- [EXERCISE PROMPT] The answer must be every line from the listing that holds the string "hanbat".

- [SOURCE INFORMATION]
--- START ---

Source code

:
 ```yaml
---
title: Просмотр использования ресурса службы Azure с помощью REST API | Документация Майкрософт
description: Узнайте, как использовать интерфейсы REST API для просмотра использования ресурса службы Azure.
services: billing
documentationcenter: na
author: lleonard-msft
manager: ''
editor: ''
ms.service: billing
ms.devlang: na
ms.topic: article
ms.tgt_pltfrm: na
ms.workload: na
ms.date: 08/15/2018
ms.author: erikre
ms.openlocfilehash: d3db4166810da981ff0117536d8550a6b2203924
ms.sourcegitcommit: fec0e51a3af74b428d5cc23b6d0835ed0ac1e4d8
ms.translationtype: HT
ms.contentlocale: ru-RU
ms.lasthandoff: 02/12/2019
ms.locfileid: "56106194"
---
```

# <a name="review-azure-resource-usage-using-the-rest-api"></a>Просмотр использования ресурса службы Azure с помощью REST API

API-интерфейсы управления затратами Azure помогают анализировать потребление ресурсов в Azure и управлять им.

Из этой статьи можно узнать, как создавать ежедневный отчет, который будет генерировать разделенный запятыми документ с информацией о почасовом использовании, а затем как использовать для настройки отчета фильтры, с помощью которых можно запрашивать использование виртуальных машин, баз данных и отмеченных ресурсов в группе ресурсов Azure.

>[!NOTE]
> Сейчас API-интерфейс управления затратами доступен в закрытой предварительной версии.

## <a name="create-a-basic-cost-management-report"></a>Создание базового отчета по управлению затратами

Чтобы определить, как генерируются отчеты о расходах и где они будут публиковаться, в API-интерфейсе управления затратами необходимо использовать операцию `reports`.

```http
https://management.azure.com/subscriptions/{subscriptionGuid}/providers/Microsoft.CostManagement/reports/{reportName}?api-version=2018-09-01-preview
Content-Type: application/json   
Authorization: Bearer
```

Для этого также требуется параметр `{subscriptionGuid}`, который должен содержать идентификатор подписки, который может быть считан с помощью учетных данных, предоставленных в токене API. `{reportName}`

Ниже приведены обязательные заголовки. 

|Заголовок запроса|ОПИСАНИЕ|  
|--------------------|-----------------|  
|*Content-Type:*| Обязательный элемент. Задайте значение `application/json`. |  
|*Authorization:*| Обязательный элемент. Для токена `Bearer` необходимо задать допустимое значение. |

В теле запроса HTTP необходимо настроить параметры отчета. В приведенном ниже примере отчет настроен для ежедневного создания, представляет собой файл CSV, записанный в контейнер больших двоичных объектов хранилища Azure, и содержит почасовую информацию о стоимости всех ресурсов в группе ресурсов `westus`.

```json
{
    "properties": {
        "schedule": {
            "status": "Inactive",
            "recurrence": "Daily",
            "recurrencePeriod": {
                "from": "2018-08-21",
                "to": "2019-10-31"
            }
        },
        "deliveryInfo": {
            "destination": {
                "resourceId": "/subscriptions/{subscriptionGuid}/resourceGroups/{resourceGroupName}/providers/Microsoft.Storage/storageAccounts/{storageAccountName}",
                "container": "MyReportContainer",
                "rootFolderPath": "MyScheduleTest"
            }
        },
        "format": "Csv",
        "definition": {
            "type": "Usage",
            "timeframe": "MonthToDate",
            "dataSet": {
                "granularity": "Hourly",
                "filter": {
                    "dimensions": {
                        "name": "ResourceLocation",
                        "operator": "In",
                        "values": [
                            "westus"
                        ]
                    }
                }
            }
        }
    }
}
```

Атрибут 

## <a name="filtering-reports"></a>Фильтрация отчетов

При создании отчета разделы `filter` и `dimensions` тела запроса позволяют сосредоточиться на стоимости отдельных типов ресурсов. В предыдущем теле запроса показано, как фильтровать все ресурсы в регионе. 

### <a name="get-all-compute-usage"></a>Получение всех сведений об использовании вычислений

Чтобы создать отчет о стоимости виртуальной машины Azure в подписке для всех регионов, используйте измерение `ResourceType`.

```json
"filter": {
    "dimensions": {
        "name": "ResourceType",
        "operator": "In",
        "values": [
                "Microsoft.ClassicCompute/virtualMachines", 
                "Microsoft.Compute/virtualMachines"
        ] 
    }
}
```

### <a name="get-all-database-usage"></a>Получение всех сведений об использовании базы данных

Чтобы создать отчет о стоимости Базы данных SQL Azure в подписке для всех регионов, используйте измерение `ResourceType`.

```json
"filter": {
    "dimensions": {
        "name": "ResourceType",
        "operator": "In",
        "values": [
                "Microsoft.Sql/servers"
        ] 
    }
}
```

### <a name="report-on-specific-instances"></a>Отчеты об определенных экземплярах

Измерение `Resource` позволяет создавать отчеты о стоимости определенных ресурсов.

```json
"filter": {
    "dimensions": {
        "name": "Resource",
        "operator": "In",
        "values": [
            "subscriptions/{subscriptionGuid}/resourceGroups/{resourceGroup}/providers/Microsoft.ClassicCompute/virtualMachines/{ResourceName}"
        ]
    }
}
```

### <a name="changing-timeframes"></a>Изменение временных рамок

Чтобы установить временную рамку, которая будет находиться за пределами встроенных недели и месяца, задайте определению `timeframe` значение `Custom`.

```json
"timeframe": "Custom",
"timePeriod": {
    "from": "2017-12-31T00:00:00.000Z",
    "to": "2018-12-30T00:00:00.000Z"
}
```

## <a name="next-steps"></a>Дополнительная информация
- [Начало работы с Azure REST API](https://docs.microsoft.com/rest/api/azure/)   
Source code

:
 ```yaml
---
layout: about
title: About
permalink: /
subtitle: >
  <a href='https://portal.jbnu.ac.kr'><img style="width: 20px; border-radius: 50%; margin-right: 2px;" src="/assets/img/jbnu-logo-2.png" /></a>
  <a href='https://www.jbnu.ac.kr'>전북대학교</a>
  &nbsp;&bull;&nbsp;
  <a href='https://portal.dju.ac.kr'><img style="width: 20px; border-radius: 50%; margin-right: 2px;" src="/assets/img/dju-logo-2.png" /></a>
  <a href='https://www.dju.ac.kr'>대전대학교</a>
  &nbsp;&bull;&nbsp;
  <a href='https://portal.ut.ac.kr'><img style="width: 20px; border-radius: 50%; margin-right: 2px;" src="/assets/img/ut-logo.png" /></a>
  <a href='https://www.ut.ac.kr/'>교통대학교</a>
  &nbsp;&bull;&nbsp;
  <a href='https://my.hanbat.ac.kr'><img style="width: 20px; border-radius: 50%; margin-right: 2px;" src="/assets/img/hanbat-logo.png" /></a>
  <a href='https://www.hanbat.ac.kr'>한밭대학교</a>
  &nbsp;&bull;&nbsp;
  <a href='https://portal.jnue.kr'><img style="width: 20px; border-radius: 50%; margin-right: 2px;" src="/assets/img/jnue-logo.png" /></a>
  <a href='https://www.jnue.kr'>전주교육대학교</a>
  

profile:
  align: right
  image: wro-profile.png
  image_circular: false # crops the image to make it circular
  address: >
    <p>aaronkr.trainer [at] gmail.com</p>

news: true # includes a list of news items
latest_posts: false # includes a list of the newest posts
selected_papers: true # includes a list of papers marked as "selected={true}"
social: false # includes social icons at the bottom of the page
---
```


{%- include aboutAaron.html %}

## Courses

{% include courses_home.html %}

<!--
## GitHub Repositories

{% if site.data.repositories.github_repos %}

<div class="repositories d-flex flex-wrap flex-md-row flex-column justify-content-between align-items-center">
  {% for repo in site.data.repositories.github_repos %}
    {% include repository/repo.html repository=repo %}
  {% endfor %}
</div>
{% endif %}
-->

--- END ---

- [RESPONSE TO THIS EXERCISE]
  <a href='https://my.hanbat.ac.kr'><img style="width: 20px; border-radius: 50%; margin-right: 2px;" src="/assets/img/hanbat-logo.png" /></a>
  <a href='https://www.hanbat.ac.kr'>한밭대학교</a>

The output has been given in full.